Problem. Check each line of the data below for the string "experiments", then state how many have it and nothing else.

********************

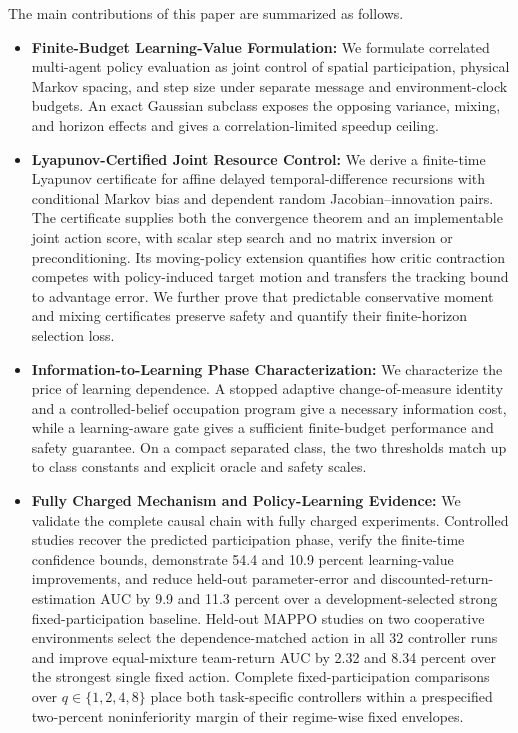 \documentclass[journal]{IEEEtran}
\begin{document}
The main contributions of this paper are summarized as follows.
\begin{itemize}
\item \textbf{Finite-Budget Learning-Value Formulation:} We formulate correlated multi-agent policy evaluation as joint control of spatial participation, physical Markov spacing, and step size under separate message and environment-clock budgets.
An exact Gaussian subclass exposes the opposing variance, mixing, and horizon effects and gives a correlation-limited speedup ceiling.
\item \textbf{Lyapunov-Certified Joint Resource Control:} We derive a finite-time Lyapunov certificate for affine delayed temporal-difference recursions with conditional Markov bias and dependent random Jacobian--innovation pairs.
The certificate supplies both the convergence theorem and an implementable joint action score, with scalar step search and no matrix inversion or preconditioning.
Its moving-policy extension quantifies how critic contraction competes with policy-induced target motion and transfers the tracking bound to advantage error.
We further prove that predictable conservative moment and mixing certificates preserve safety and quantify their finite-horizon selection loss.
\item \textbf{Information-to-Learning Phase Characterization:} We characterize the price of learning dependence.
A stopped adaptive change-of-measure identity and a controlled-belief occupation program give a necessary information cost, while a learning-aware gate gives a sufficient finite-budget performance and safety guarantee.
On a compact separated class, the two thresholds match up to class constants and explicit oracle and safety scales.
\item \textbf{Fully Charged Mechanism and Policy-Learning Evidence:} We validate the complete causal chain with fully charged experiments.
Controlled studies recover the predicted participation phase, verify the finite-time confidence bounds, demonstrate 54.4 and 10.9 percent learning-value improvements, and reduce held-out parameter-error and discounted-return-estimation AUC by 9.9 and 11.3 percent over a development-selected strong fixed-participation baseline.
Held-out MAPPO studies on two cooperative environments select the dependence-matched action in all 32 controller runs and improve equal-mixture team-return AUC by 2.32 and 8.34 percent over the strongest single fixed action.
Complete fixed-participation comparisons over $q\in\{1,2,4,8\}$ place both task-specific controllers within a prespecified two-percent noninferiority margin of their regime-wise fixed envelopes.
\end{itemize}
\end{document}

********************

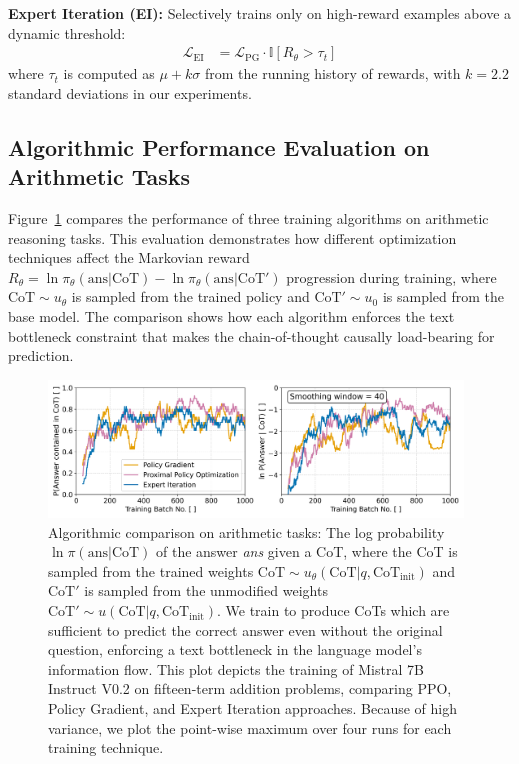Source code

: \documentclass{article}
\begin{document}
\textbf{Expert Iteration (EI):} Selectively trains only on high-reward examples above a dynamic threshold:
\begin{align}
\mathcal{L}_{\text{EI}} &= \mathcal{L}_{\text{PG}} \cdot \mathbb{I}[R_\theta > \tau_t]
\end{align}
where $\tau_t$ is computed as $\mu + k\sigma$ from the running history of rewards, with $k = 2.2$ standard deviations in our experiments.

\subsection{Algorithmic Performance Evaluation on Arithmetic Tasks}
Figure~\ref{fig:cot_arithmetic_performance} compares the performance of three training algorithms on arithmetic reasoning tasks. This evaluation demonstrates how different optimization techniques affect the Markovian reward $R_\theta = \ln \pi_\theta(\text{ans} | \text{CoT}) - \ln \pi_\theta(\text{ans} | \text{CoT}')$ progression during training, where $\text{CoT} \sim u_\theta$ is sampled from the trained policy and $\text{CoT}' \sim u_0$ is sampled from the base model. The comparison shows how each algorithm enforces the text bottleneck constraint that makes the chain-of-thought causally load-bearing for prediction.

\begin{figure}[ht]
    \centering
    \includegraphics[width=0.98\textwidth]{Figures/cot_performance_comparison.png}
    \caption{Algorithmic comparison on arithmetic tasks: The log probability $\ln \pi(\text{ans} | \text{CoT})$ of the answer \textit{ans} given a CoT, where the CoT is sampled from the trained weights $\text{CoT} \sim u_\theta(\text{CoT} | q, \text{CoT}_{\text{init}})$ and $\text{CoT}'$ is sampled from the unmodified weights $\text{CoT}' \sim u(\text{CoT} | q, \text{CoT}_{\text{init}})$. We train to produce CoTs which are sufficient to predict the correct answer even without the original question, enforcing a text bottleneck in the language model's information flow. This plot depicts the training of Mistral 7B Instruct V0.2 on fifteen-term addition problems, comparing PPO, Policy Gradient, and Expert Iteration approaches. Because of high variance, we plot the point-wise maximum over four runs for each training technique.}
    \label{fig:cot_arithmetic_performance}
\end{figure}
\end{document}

********************

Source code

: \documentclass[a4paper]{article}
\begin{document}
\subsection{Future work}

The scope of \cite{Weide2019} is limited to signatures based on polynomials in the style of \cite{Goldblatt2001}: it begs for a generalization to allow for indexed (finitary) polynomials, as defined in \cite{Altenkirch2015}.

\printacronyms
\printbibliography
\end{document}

********************

Response to the exercise. 2